[Source texts of formatted documents]
━━━━━━━━━━━━━━━━

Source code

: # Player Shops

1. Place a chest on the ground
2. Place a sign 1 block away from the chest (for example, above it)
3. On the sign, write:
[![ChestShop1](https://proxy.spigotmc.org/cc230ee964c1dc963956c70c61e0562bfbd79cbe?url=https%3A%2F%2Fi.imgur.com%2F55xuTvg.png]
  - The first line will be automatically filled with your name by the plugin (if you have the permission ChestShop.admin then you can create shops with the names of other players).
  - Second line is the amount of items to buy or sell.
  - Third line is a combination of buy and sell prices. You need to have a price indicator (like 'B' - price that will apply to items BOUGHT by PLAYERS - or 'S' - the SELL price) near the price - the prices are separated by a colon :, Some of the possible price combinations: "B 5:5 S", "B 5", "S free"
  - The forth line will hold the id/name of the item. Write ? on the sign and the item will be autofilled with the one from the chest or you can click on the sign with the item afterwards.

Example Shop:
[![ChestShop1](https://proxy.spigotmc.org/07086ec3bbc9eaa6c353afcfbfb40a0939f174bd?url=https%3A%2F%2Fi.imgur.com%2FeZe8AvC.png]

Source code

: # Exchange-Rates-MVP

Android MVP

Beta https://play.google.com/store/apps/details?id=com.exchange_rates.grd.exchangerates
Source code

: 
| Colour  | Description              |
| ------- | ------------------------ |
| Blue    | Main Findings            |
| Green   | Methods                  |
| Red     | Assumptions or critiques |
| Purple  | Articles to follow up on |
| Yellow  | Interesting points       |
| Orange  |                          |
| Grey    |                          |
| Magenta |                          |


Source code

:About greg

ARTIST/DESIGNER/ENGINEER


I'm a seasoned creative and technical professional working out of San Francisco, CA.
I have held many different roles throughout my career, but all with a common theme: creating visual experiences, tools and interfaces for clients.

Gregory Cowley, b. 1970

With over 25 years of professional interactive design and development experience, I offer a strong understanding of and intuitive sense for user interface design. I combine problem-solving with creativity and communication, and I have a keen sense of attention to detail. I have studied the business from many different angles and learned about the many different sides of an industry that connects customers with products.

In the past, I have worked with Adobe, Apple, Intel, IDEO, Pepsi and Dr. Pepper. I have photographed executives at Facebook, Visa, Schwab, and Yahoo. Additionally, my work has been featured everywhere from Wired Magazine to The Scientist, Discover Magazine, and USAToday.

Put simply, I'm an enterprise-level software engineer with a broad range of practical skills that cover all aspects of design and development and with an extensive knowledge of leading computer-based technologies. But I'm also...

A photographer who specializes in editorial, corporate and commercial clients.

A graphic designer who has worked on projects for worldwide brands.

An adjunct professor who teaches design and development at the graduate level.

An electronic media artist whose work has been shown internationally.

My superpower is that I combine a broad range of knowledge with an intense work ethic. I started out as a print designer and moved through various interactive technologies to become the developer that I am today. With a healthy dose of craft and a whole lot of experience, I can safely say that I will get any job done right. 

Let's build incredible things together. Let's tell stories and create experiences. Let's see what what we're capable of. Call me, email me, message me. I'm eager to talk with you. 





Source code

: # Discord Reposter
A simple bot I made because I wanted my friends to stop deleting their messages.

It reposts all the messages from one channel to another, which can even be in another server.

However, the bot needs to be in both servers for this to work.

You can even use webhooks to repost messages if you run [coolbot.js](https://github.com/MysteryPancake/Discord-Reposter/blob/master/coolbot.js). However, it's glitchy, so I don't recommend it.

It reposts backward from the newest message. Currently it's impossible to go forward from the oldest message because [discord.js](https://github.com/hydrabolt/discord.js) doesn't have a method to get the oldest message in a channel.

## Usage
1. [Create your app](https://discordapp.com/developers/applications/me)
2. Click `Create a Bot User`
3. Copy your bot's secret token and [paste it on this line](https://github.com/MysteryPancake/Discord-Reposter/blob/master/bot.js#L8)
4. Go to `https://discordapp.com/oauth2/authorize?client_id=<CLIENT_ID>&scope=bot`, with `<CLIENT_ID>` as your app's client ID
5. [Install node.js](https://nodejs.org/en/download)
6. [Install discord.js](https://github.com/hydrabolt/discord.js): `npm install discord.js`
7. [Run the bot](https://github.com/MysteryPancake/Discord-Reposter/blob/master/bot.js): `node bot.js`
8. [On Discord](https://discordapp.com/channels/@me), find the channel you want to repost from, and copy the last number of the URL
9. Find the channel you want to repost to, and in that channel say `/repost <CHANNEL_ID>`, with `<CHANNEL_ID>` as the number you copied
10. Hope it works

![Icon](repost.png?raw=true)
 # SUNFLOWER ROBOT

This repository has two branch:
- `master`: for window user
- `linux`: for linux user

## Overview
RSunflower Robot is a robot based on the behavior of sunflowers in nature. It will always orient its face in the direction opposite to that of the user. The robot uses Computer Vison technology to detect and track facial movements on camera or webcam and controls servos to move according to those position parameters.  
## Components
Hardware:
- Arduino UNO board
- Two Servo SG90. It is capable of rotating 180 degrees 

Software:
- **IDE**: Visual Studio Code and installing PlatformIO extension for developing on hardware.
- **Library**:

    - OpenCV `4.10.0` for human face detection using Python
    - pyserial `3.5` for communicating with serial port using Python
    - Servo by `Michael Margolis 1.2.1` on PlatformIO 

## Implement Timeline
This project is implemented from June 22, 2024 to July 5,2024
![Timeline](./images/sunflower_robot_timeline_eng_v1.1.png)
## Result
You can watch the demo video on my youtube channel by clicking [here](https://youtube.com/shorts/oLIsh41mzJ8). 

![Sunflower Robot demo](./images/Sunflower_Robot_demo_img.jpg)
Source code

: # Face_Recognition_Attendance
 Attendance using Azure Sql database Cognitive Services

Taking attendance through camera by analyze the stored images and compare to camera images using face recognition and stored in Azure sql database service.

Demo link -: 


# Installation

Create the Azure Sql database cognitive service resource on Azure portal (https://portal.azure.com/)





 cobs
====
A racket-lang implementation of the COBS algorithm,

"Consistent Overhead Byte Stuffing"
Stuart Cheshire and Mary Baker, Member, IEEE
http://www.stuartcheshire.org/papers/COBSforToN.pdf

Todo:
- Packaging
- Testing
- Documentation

━━━━━━━━━━━━━━━━

-- The problem --
Transcribe verbatim. Cover the lines from the first line of the entries above to the line containing "Gregory Cowley, b. 1970", inclusive.

-- Solution to this problem --
Source code

: # Player Shops

1. Place a chest on the ground
2. Place a sign 1 block away from the chest (for example, above it)
3. On the sign, write:
[![ChestShop1](https://proxy.spigotmc.org/cc230ee964c1dc963956c70c61e0562bfbd79cbe?url=https%3A%2F%2Fi.imgur.com%2F55xuTvg.png]
  - The first line will be automatically filled with your name by the plugin (if you have the permission ChestShop.admin then you can create shops with the names of other players).
  - Second line is the amount of items to buy or sell.
  - Third line is a combination of buy and sell prices. You need to have a price indicator (like 'B' - price that will apply to items BOUGHT by PLAYERS - or 'S' - the SELL price) near the price - the prices are separated by a colon :, Some of the possible price combinations: "B 5:5 S", "B 5", "S free"
  - The forth line will hold the id/name of the item. Write ? on the sign and the item will be autofilled with the one from the chest or you can click on the sign with the item afterwards.

Example Shop:
[![ChestShop1](https://proxy.spigotmc.org/07086ec3bbc9eaa6c353afcfbfb40a0939f174bd?url=https%3A%2F%2Fi.imgur.com%2FeZe8AvC.png]

Source code

: # Exchange-Rates-MVP

Android MVP

Beta https://play.google.com/store/apps/details?id=com.exchange_rates.grd.exchangerates
Source code

: 
| Colour  | Description              |
| ------- | ------------------------ |
| Blue    | Main Findings            |
| Green   | Methods                  |
| Red     | Assumptions or critiques |
| Purple  | Articles to follow up on |
| Yellow  | Interesting points       |
| Orange  |                          |
| Grey    |                          |
| Magenta |                          |


Source code

:About greg

ARTIST/DESIGNER/ENGINEER


I'm a seasoned creative and technical professional working out of San Francisco, CA.
I have held many different roles throughout my career, but all with a common theme: creating visual experiences, tools and interfaces for clients.

Gregory Cowley, b. 1970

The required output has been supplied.